Collected data
= = = =

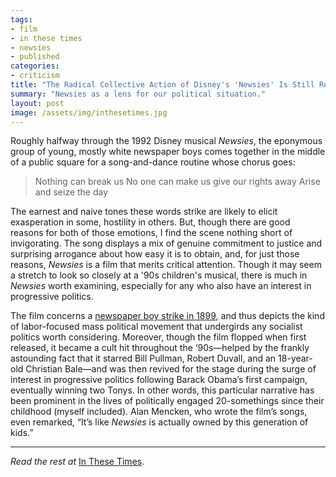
 ```yaml
---
tags:
- film
- in these times
- newsies
- published
categories:
- criticism
title: "The Radical Collective Action of Disney's 'Newsies' Is Still Relevant Today"
summary: "Newsies as a lens for our political situation."
layout: post
image: /assets/img/inthesetimes.jpg
---
```

Roughly halfway through the 1992 Disney musical _Newsies_, the eponymous group of young, mostly white newspaper boys comes together in the middle of a public square for a song-and-dance routine whose chorus goes:

>Nothing can break us
No one can make us give our rights away
Arise and seize the day

The earnest and naive tones these words strike are likely to elicit exasperation in some, hostility in others. But, though there are good reasons for both of those emotions, I find the scene nothing short of invigorating. The song displays a mix of genuine commitment to justice and surprising arrogance about how easy it is to obtain, and, for just those reasons, _Newsies_ is a film that merits critical attention. Though it may seem a stretch to look so closely at a '90s children's musical, there is much in _Newsies_ worth examining, especially for any who also have an interest in progressive politics.

The film concerns a [newspaper boy strike in 1899](https://en.wikipedia.org/wiki/Newsboys%27_strike_of_1899), and thus depicts the kind of labor-focused mass political movement that undergirds any socialist politics worth considering. Moreover, though the film flopped when first released, it became a cult hit throughout the ‘90s—helped by the frankly astounding fact that it starred Bill Pullman, Robert Duvall, and an 18-year-old Christian Bale—and was then revived for the stage during the surge of interest in progressive politics following Barack Obama’s first campaign, eventually winning two Tonys. In other words, this particular narrative has been prominent in the lives of politically engaged 20-somethings since their childhood (myself included). Alan Mencken, who wrote the film’s songs, even remarked, “It’s like _Newsies_ is actually owned by this generation of kids.”

---

_Read the rest at_ [In These Times](http://inthesetimes.com/working/entry/18715/the_radical_collective_action_of_disneys_newsies_is_still_relevant_today).
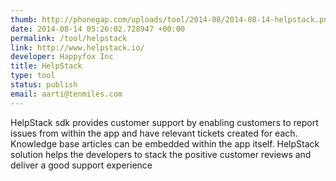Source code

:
 ```yaml
--- 
thumb: http://phonegap.com/uploads/tool/2014-08/2014-08-14-helpstack.png
date: 2014-08-14 05:26:02.728947 +00:00
permalink: /tool/helpstack
link: http://www.helpstack.io/
developer: Happyfox Inc
title: HelpStack
type: tool
status: publish
email: aarti@tenmiles.com
---
```


HelpStack sdk provides customer support by enabling customers to report issues from within the app and have relevant tickets created for each. Knowledge base articles can be embedded within the app itself. HelpStack solution helps the developers to stack the positive customer reviews and deliver a good support experience
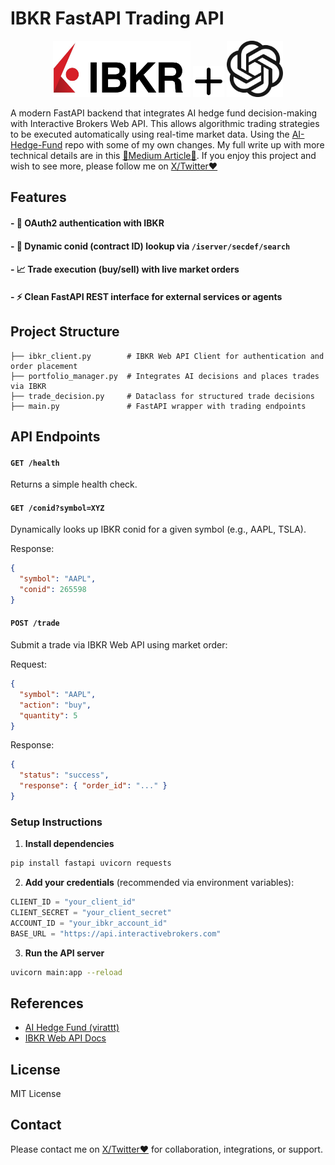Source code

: #  IBKR FastAPI Trading API
<p align="center"> <img src="Logos/ibkr.jpg" alt="IBKR" width="220" height="90">  <img src="Logos/plus.png" alt="Plus" width="50" height="50"> <img src="Logos/ChatGPT.png" alt="GPT" width="90" height="90"> </p>

A modern FastAPI backend that integrates AI hedge fund decision-making with Interactive Brokers Web API. This allows algorithmic trading strategies to be executed automatically using real-time market data. Using the [AI-Hedge-Fund](https://github.com/virattt/ai-hedge-fund) repo with some of my own changes. My full write up with more technical details are in this [📜Medium Article📜](https://medium.com/@aristidesai/interactive-broker-web-api-ec01e6cf3de2). If you enjoy this project and wish to see more, please follow me on [X/Twitter❤️](https://x.com/aristidesai)


## Features

#### - 🔐 OAuth2 authentication with IBKR
#### - 🔎 Dynamic conid (contract ID) lookup via `/iserver/secdef/search`
#### - 📈 Trade execution (buy/sell) with live market orders
#### - ⚡ Clean FastAPI REST interface for external services or agents


## Project Structure

```
├── ibkr_client.py        # IBKR Web API Client for authentication and order placement
├── portfolio_manager.py  # Integrates AI decisions and places trades via IBKR
├── trade_decision.py     # Dataclass for structured trade decisions
├── main.py               # FastAPI wrapper with trading endpoints
```

## API Endpoints

#### `GET /health`
Returns a simple health check.

#### `GET /conid?symbol=XYZ`
Dynamically looks up IBKR conid for a given symbol (e.g., AAPL, TSLA).

Response:
```json
{
  "symbol": "AAPL",
  "conid": 265598
}
```

#### `POST /trade`
Submit a trade via IBKR Web API using market order:

Request:
```json
{
  "symbol": "AAPL",
  "action": "buy",
  "quantity": 5
}
```

Response:
```json
{
  "status": "success",
  "response": { "order_id": "..." }
}
```


### Setup Instructions

1. **Install dependencies**
```bash
pip install fastapi uvicorn requests
```

2. **Add your credentials** (recommended via environment variables):
```python
CLIENT_ID = "your_client_id"
CLIENT_SECRET = "your_client_secret"
ACCOUNT_ID = "your_ibkr_account_id"
BASE_URL = "https://api.interactivebrokers.com"
```

3. **Run the API server**
```bash
uvicorn main:app --reload
```


## References

- [AI Hedge Fund (virattt)](https://github.com/virattt/ai-hedge-fund)
- [IBKR Web API Docs](https://www.interactivebrokers.com/campus/ibkr-api-page/web-api-trading/)


## License
MIT License


## Contact
Please contact me on [X/Twitter❤️](https://x.com/aristidesai) for collaboration, integrations, or support. 
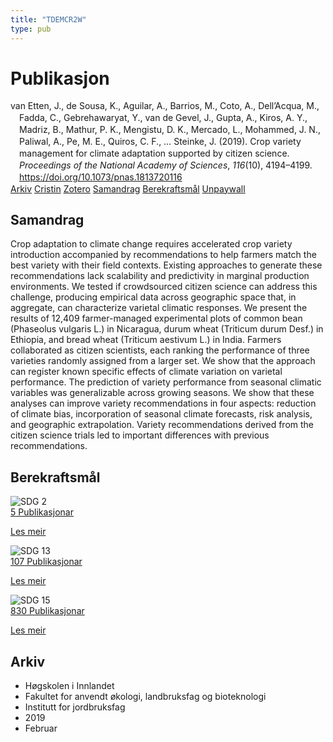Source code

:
 ```yaml
---
title: "TDEMCR2W"
type: pub
---
```

<h1>Publikasjon</h1>
<article id="csl-bib-container-TDEMCR2W" class="csl-bib-container">
  <div class="csl-bib-body" style="line-height: 1.35; padding-left: 1em; text-indent:-1em;">
  <div class="csl-entry">van Etten, J., de Sousa, K., Aguilar, A., Barrios, M., Coto, A., Dell&#x2019;Acqua, M., Fadda, C., Gebrehawaryat, Y., van de Gevel, J., Gupta, A., Kiros, A. Y., Madriz, B., Mathur, P. K., Mengistu, D. K., Mercado, L., Mohammed, J. N., Paliwal, A., Pe, M. E., Quiros, C. F., &#x2026; Steinke, J. (2019). Crop variety management for climate adaptation supported by citizen science. <i>Proceedings of the National Academy of Sciences</i>, <i>116</i>(10), 4194&#x2013;4199. <a href="https://doi.org/10.1073/pnas.1813720116">https://doi.org/10.1073/pnas.1813720116</a></div>
</div>
  <div class="csl-bib-buttons">
    <a href="#taxonomy-article-TDEMCR2W" class="csl-bib-button">Arkiv</a>
    <a href="https://app.cristin.no/results/show.jsf?id=1678959" alt="Cristin URL" class="csl-bib-button">Cristin</a>
    <a href="http://zotero.org/groups/5402882/items/TDEMCR2W" alt="Zotero URL" class="csl-bib-button">Zotero</a>
    <a href="#abstract-article-TDEMCR2W" class="csl-bib-button">Samandrag</a>
    <a href="#sdg-article-TDEMCR2W" class="csl-bib-button">Berekraftsmål</a>
    <a href="https://www.pnas.org/content/pnas/116/10/4194.full.pdf" class="csl-bib-button">Unpaywall</a>
  </div>
  <div id="csl-bib-meta-container-TDEMCR2W"></div>
</article>
<div id="csl-bib-meta-TDEMCR2W" class="csl-bib-meta">
  <article id="abstract-article-TDEMCR2W" class="abstract-article">
    <h1>Samandrag</h1>
    Crop adaptation to climate change requires accelerated crop variety introduction accompanied by recommendations to help farmers match the best variety with their field contexts. Existing approaches to generate these recommendations lack scalability and predictivity in marginal production environments. We tested if crowdsourced citizen science can address this challenge, producing empirical data across geographic space that, in aggregate, can characterize varietal climatic responses. We present the results of 12,409 farmer-managed experimental plots of common bean (Phaseolus vulgaris L.) in Nicaragua, durum wheat (Triticum durum Desf.) in Ethiopia, and bread wheat (Triticum aestivum L.) in India. Farmers collaborated as citizen scientists, each ranking the performance of three varieties randomly assigned from a larger set. We show that the approach can register known specific effects of climate variation on varietal performance. The prediction of variety performance from seasonal climatic variables was generalizable across growing seasons. We show that these analyses can improve variety recommendations in four aspects: reduction of climate bias, incorporation of seasonal climate forecasts, risk analysis, and geographic extrapolation. Variety recommendations derived from the citizen science trials led to important differences with previous recommendations.
  </article>
  <article id="sdg-article-TDEMCR2W" class="sdg-article">
    <h1>Berekraftsmål</h1>
    <div class="sdg-container"><div id="sdg2" class="sdg"> <img src="{{< params subfolder >}}images/sdg/sdg02_no.png" class="image" alt="SDG 2"> <div class="sdg-overlay"> <a href="{{< params subfolder >}}no/archive/?sdg=2#archive" class="sdg-publication-count"><span>5</span> Publikasjonar</a> <p><a href="NA" class="sdg-read-more">Les meir</a></p> </div> </div> <div id="sdg13" class="sdg"> <img src="{{< params subfolder >}}images/sdg/sdg13_no.png" class="image" alt="SDG 13"> <div class="sdg-overlay"> <a href="{{< params subfolder >}}no/archive/?sdg=13#archive" class="sdg-publication-count"><span>107</span> Publikasjonar</a> <p><a href="NA" class="sdg-read-more">Les meir</a></p> </div> </div> <div id="sdg15" class="sdg"> <img src="{{< params subfolder >}}images/sdg/sdg15_no.png" class="image" alt="SDG 15"> <div class="sdg-overlay"> <a href="{{< params subfolder >}}no/archive/?sdg=15#archive" class="sdg-publication-count"><span>830</span> Publikasjonar</a> <p><a href="NA" class="sdg-read-more">Les meir</a></p> </div> </div></div>
  </article>
  <article id="taxonomy-article-TDEMCR2W" class="taxonomy-article">
    <h1>Arkiv</h1>
    <ul>
      <li>Høgskolen i Innlandet</li>
      <li>Fakultet for anvendt økologi, landbruksfag og bioteknologi</li>
      <li>Institutt for jordbruksfag</li>
      <li>2019</li>
      <li>Februar</li>
    </ul>
  </article>
</div>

= = = =

◆ Task statement: Reply with only the number of lines in the entries that hold the word "uvicorn".

◆ Output of the task: 2